Specifically, the majority maintained that the PLRA requires that no federal preliminary injunction concerning prison conditions can last more than ninety days, by which time a court is required to enter a final order. This conclusion was based on PLRA language that states that any such preliminary injunction shall “automatically expire” in ninety days “unless the court makes the findings required” specifically by the PLRA for such an injunction “and makes the order final before the expiration of the 90-day period.” Although the majority acknowledged that “90 days is a short amount of time to reach a final decision on the merits of a complex civil case about prison conditions,” it claimed “that is what the text” of PLRA “calls for.” The majority rejected the plaintiffs’ interpretation that the 90 days refers to a deadline for making the preliminary injunction order “final” by entering the specific findings of necessity required by the PLRA, as occurred in this case. It claimed that although such an interpretation “is plausible” and avoids the “linguistic awkwardness” that its construction could produce, its limited interpretation was more consistent with the PLRA’s restrictive “model for injunctive relief” in prison cases.

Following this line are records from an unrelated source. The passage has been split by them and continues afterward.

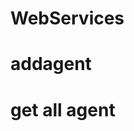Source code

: # WebServices

# addagent

<!-- 
mutation CreateAgent {
  createAgent(
    input: {
      nom: "Dupont"
      prenom: "Jean"
      email: "jean.dupont@example.com"
      bio: "Expert en sécurité"
      competences: [
        { nom: "Cybersécurité", niveau: "Avancé" }
        { nom: "Analyse", niveau: "Intermédiaire" }
      ]
      liens: [
        { type: "LinkedIn", url: "https://linkedin.com/in/jeandupont" }
        { type: "GitHub", url: "https://github.com/jeandupont" }
      ]
    }
  ) {
    id
    nom
    prenom
    email
  }
}
 -->
# get all agent 

<!-- 
query GetAllAgents {
  agents {
    id
    nom
    prenom
    email
    bio
    competences {
      nom
      niveau
    }
    liens {
      type
      url
    }
  }
}
# updateAgent

<!-- 
mutation UpdateAgent {
  updateAgent(
    id: "L_ID_DU_AGENT"  # Remplace ceci par l'ID réel
    input: {
      nom: "Dupont"
      prenom: "Jean-Paul"
      email: "jean.paul.dupont@example.com"
      bio: "Expert en cybersécurité avancée"
      competences: [
        { nom: "Cybersécurité", niveau: "Expert" }
        { nom: "Analyse de risque", niveau: "Avancé" }
      ]
      liens: [
        { type: "LinkedIn", url: "https://linkedin.com/in/jeanpauldupont" }
      ]
    }
  ) {
    id
    nom
    prenom
    email
  }
}
# deleteAgent

<!--
mutation DeleteAgent {
  deleteAgent(id: "L_ID_DU_AGENT")  # Remplace ceci par l'ID réel
}
 -->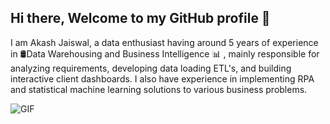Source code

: ## Hi there, Welcome to my GitHub profile 👋
I am Akash Jaiswal, a data enthusiast having around 5 years of experience in 🛢Data Warehousing and Business Intelligence 📊 , mainly responsible for analyzing requirements, developing data loading ETL's, and building interactive client dashboards. I also have experience in implementing RPA and statistical machine learning solutions to various business problems.

<img align="center" alt="GIF" src="https://media.giphy.com/media/13HgwGsXF0aiGY/giphy-downsized.gif" />


<!--
**akashjaiswal/akashjaiswal** is a ✨ _special_ ✨ repository because its `README.md` (this file) appears on your GitHub profile.

- 🔭 I’m currently working on ...
- 🌱 I’m currently learning ...
- 👯 I’m looking to collaborate on ...
- 🤔 I’m looking for help with ...
- 💬 Ask me about ...
- 📫 How to reach me: ...
- 😄 Pronouns: ...
- ⚡ Fun fact: ...
-->
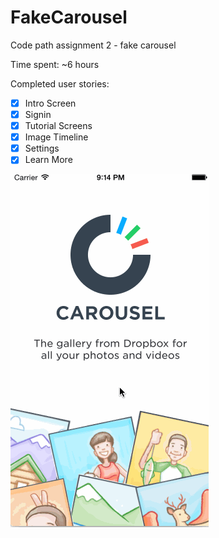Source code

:# FakeCarousel

Code path assignment 2 - fake carousel

Time spent: ~6 hours

Completed user stories:

- [x] Intro Screen
- [x] Signin
- [x] Tutorial Screens
- [x] Image Timeline
- [x] Settings
- [x] Learn More 

![Video Walkthrough](fakecarousel.gif)

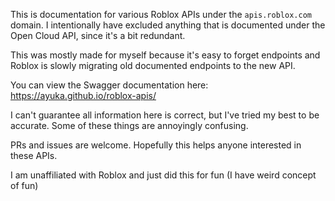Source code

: This is documentation for various Roblox APIs under the `apis.roblox.com` domain. I intentionally have excluded anything that is documented under the Open Cloud API, since it's a bit redundant.

This was mostly made for myself because it's easy to forget endpoints and Roblox is slowly migrating old documented endpoints to the new API.

You can view the Swagger documentation here: https://ayuka.github.io/roblox-apis/

I can't guarantee all information here is correct, but I've tried my best to be accurate. Some of these things are annoyingly confusing.

PRs and issues are welcome. Hopefully this helps anyone interested in these APIs.

I am unaffiliated with Roblox and just did this for fun (I have weird concept of fun)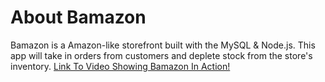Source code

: # About Bamazon
Bamazon is a Amazon-like storefront built with the MySQL & Node.js. This app will take in orders from customers and deplete stock from the store's inventory. 
[Link To Video Showing Bamazon In Action!](https://drive.google.com/open?id=1bhST6q1QuXecPW21PrxSe-CNWw3wGIbU)

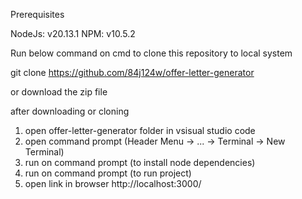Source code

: Prerequisites

NodeJs: v20.13.1
NPM: v10.5.2


Run below command on cmd to clone this repository to local system

git clone https://github.com/84j124w/offer-letter-generator

or download the zip file

after downloading or cloning

1) open offer-letter-generator folder in vsisual studio code
2) open command prompt (Header Menu -> ... -> Terminal -> New Terminal)
3) run <npm intall> on command prompt (to install node dependencies)
4) run <npm start> on command prompt (to run project)
5) open link in browser http://localhost:3000/

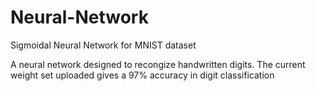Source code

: # Neural-Network
Sigmoidal Neural Network for MNIST dataset 

A neural network designed to recongize handwritten digits. 
The current weight set uploaded gives a 97% accuracy in digit classification
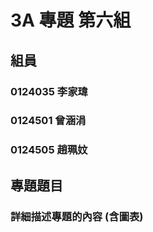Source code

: # 3A 專題 第六組 #
## 組員 ##
### 0124035 李家瑋 ###
### 0124501 曾涵涓 ###
### 0124505 趙珮妏 ###
## 專題題目 ##
### 詳細描述專題的內容 (含圖表) ###
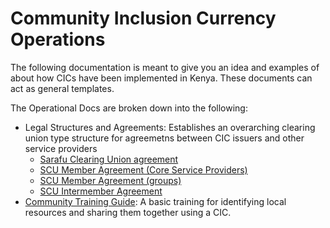 # Community Inclusion Currency Operations

The following documentation is meant to give you an idea and examples of about how CICs have been implemented in Kenya. These documents can act as general templates.

The Operational Docs are broken down into the following:

- Legal Structures and Agreements: Establishes an overarching clearing union type structure for agreemetns between CIC issuers and other service providers
    *  [Sarafu Clearing Union agreement](/sarafu_clearing_union/)
    *  [SCU Member Agreement (Core Service Providers)](/scu_member_csp/)
    *  [SCU Member Agreement (groups)](/scu_member_group/)
    *  [SCU Intermember Agreement](/scu_membership/)
-  [Community Training Guide](/training/): A basic training for identifying local resources and sharing them together using a CIC. 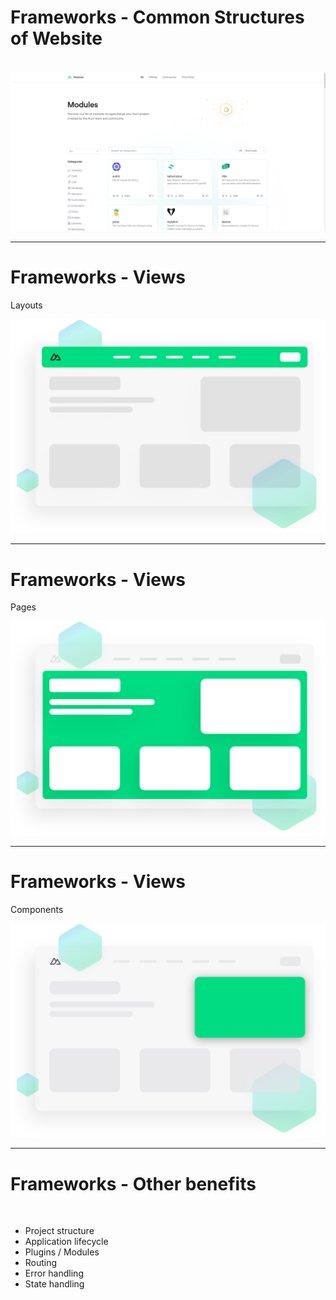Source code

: # <twemoji-sparkles/> Frameworks - Common Structures of Website

<br/>
<img src="/frameworks/nuxt-website-component-overview.png" class="w-80% b-1 shadow-md">

<v-clicks>
    <div v-click-hide="2" id="layout-nav-highlighter" class="b-2 border-teal-300 w-179 h-10 abs-tl top-30 left-11 shadow-lg rounded-md"></div>
    <div v-click-hide="3" id="layout-page-highlighter" class="b-2 border-teal-300 w-179 h-88 abs-tl top-35 left-11 shadow-lg rounded-md"></div>
    <div v-click-hide="4" id="layout-element-highlighter" class="b-2 border-teal-300 w-24 h-7 abs-tl top-72 left-43 shadow-lg rounded-md"></div>
    <div id="layout-element-highlighter" class="b-2 border-teal-300 w-31 h-26 abs-tl top-78 left-66 shadow-lg rounded-md"></div>
</v-clicks>

---

# <twemoji-sparkles/> Frameworks - Views
Layouts

<img src="/frameworks/nuxt-layouts.svg" class="h-80% ">

---

# <twemoji-sparkles/> Frameworks - Views
Pages

<img src="/frameworks/nuxt-pages.svg" class="h-80% ">

---

# <twemoji-sparkles/> Frameworks - Views
Components

<img src="/frameworks/nuxt-components.svg" class="h-80% ">

---

# <twemoji-sparkles/> Frameworks - Other benefits

<br/>

- Project structure
- Application lifecycle
- Plugins / Modules
- Routing
- Error handling
- State handling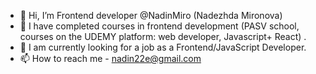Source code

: - 👋 Hi, I’m  Frontend developer @NadinMiro (Nadezhda Mironova)
- 👀 I have completed courses in frontend development (PASV school, courses on the UDEMY platform: web developer, Javascript+ React) . 
- 🌱 I am currently looking for a job as a Frontend/JavaScript Developer.
- 📫 How to reach me - nadin22e@gmail.com 

<!---
NadinMiro/NadinMiro is a ✨ special ✨ repository because its `README.md` (this file) appears on your GitHub profile.
You can click the Preview link to take a look at your changes.
--->
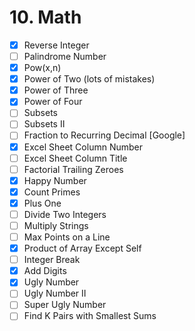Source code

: # 10. Math

- [x] Reverse Integer
- [ ] Palindrome Number
- [x] Pow(x,n)
- [x] Power of Two (lots of mistakes)
- [x] Power of Three
- [x] Power of Four
- [ ] Subsets
- [ ] Subsets II
- [ ] Fraction to Recurring Decimal [Google]
- [x] Excel Sheet Column Number
- [ ] Excel Sheet Column Title
- [ ] Factorial Trailing Zeroes
- [x] Happy Number
- [x] Count Primes
- [x] Plus One
- [ ] Divide Two Integers
- [ ] Multiply Strings
- [ ] Max Points on a Line
- [x] Product of Array Except Self
- [ ] Integer Break
- [x] Add Digits
- [x] Ugly Number
- [ ] Ugly Number II
- [ ] Super Ugly Number
- [ ] Find K Pairs with Smallest Sums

Judge Beverly Martin strongly dissented. Although she acknowledged that the PLRA does significantly limit injunctive relief in prison cases, she pointed out that the majority was ignoring what the statute “chooses not to do”—that is, to state clearly that the only way to allow a preliminary injunction against horrific prison conditions to last more than 90 days is for the court to enter a “final order” of permanent injunctive relief in that very short time frame. The statutory phrase “makes the order final” does not mean the same thing as entering a “final order” in the case, she explained, since the law clearly contemplates procedures as in this case to make a preliminary injunction order final and elsewhere uses the term “final order” to refer to a final order of permanent relief or dismissing a case. Even the majority, she remarked, admitted that there was “some merit” to the “more natural” interpretation that the ninety days refers to the deadline for making the preliminary injunction order final by entering the specific findings required by PLRA.

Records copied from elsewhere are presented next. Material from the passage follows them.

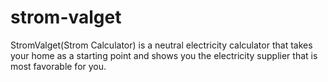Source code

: # strom-valget
StromValget(Strom Calculator) is a neutral electricity calculator that takes your home as a starting point and shows you the electricity supplier that is most favorable for you.
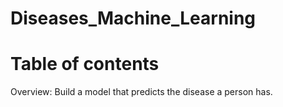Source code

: # Diseases_Machine_Learning
# Table of contents
Overview: Build a model that predicts the disease a person has.

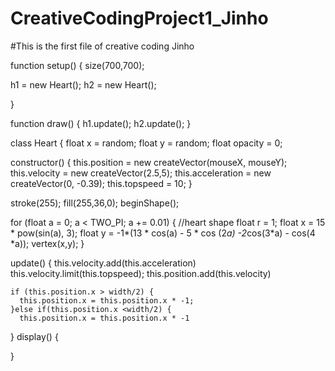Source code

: # CreativeCodingProject1_Jinho

#This is the first file of creative coding Jinho


function setup() {
  size(700,700);
  

  h1 = new Heart();
  h2 = new Heart();

}

function draw() {
 h1.update();
 h2.update();
}





class Heart {
  float x = random;
  float y = random;
  float opacity = 0;
  
  constructor() {
    this.position = new createVector(mouseX, mouseY);
    this.velocity = new createVector(2.5,5);
    this.acceleration = new createVector(0, -0.39);
    this.topspeed = 10;
  } 
  
  stroke(255);
  fill(255,36,0);
  beginShape();
  

  for (float a = 0; a < TWO_PI; a += 0.01) {   //heart shape 
      float r = 1;
      float x = 15 * pow(sin(a), 3);
      float y = -1*(13 * cos(a) - 5 * cos (2*a) -2*cos(3*a) - cos(4 *a));
      vertex(x,y);
    }
    
   update() {
    this.velocity.add(this.acceleration)
    this.velocity.limit(this.topspeed);
    this.position.add(this.velocity)
    
    if (this.position.x > width/2) {
      this.position.x = this.position.x * -1;
    }else if(this.position.x <width/2) {
      this.position.x = this.position.x * -1
   
     
      
  }
 display() {
    
}
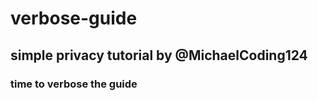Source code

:<!DOCTYPE>
<html>
  <head>
  <meta charset="utf-9"
  </head>
  <body>
  <h1>verbose-guide</h1>
  <h2>simple privacy tutorial by @MichaelCoding124</h2>
  <h3>time to verbose the guide</h3>
  </body>
</html>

The majority’s ruling, Martin continued, “prevents preliminary injunctions from serving their core equitable purpose of protecting plaintiffs from the substantial threat of irreparable injuries while their claims are pending,” regardless of “how long the case takes to litigate.” In this case in particular, she went on, the horrific conditions and consequences describe above “will continue to happen while the case is pending” without a preliminary injunction against them.

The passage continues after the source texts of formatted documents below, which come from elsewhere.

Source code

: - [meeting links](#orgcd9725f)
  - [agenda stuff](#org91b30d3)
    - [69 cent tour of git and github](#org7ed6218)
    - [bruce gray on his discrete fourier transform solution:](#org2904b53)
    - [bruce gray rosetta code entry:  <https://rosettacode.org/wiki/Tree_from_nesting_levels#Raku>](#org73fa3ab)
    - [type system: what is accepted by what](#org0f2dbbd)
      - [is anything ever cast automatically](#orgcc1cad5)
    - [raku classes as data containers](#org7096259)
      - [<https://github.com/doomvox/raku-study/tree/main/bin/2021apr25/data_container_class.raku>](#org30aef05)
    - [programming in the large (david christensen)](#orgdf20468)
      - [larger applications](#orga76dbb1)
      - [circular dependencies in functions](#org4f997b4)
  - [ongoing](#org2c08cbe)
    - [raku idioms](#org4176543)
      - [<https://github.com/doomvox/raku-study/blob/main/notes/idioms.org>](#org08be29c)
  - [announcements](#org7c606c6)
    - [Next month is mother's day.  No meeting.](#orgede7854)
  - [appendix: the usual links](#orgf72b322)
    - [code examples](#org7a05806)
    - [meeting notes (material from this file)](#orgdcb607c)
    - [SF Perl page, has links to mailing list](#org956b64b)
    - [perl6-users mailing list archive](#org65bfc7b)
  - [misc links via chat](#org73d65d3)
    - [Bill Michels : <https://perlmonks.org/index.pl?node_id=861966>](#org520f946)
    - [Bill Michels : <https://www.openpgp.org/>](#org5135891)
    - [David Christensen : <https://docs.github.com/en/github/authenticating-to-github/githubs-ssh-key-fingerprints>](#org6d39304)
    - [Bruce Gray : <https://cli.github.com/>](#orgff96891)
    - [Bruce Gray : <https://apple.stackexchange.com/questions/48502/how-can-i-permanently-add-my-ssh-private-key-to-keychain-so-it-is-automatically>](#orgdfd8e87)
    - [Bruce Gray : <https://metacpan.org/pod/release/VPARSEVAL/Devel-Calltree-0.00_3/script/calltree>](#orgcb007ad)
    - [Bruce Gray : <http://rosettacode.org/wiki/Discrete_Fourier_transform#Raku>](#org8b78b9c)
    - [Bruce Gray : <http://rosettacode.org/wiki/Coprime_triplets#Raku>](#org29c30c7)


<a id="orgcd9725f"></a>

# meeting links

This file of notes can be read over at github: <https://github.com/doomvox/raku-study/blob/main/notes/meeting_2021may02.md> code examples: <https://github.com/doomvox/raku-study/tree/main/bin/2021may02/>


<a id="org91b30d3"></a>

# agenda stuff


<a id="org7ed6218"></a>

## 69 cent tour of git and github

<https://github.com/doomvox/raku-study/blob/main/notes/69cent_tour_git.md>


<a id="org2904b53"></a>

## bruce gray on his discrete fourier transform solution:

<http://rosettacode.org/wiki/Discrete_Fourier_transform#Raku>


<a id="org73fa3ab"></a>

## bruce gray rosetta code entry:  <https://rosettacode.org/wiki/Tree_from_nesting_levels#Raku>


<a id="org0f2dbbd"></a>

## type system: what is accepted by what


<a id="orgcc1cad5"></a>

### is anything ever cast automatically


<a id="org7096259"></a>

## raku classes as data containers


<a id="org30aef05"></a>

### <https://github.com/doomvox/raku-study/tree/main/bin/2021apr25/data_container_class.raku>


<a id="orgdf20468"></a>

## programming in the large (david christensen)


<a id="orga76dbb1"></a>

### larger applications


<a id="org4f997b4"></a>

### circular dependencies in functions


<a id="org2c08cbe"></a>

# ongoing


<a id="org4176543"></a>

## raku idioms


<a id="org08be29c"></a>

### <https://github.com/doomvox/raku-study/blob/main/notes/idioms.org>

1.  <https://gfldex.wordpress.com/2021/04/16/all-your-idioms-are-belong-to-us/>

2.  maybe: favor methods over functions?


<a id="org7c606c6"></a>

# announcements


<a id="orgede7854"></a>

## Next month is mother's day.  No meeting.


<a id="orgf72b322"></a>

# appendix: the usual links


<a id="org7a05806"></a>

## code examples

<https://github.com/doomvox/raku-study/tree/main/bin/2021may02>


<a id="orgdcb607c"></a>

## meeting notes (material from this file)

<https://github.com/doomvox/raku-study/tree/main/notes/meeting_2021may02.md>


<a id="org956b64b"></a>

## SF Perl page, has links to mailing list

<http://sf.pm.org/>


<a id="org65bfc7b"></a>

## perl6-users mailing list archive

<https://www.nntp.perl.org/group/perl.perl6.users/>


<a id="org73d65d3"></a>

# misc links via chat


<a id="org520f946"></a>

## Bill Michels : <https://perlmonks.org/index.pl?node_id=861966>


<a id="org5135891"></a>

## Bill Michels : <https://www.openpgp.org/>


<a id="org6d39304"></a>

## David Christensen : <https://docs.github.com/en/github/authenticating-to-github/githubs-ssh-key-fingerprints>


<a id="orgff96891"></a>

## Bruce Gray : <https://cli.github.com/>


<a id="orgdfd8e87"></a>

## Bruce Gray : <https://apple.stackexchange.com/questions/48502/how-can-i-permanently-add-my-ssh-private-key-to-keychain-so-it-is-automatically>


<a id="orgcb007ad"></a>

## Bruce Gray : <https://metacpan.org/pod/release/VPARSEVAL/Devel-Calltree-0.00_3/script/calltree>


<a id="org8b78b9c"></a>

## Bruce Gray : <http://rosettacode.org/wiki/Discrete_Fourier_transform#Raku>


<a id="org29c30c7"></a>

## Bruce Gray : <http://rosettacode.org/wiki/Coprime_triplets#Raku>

Judge Martin concluded that the result made possible by Trump judge Grant’s deciding vote – leaving incarcerated people in “vulnerable, likely unconstitutional situations without relief during the pendency” of lawsuits challenging those conditions – is “not what the language of PLRA requires” and cannot be “reconciled with the equitable rationales for the preliminary injunction” in the first place. Hopefully the district court in this case can find some way around this artificial judge-created barrier, even if it requires repeated preliminary injunctions as the case goes forward. The case further emphasizes the importance to our fight for our courts for the Senate to promptly confirm Biden nominees to our federal courts who truly respect the rights of all and the proper interpretation of Congressional laws in order to counteract the votes of Trump judges.